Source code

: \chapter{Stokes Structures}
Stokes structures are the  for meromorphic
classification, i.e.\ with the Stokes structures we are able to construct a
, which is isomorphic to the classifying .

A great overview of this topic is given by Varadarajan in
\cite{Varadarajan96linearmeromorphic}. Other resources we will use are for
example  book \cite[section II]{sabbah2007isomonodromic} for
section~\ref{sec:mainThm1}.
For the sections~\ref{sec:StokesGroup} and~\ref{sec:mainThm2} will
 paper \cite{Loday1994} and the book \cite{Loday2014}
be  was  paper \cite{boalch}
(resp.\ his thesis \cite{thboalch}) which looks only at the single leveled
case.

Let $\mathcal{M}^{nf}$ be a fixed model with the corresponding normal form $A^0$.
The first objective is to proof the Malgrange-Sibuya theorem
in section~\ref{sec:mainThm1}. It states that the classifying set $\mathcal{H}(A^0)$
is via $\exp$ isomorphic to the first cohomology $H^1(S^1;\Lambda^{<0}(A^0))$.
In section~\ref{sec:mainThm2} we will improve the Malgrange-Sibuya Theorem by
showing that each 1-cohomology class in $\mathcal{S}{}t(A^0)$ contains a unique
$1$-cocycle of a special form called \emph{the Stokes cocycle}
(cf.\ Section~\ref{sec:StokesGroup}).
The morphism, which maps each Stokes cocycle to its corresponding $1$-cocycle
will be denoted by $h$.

──────

**Description of the task**: Please report every line of the records above that contains the word "corresponding".

**Result of the task**:
Let $\mathcal{M}^{nf}$ be a fixed model with the corresponding normal form $A^0$.
The morphism, which maps each Stokes cocycle to its corresponding $1$-cocycle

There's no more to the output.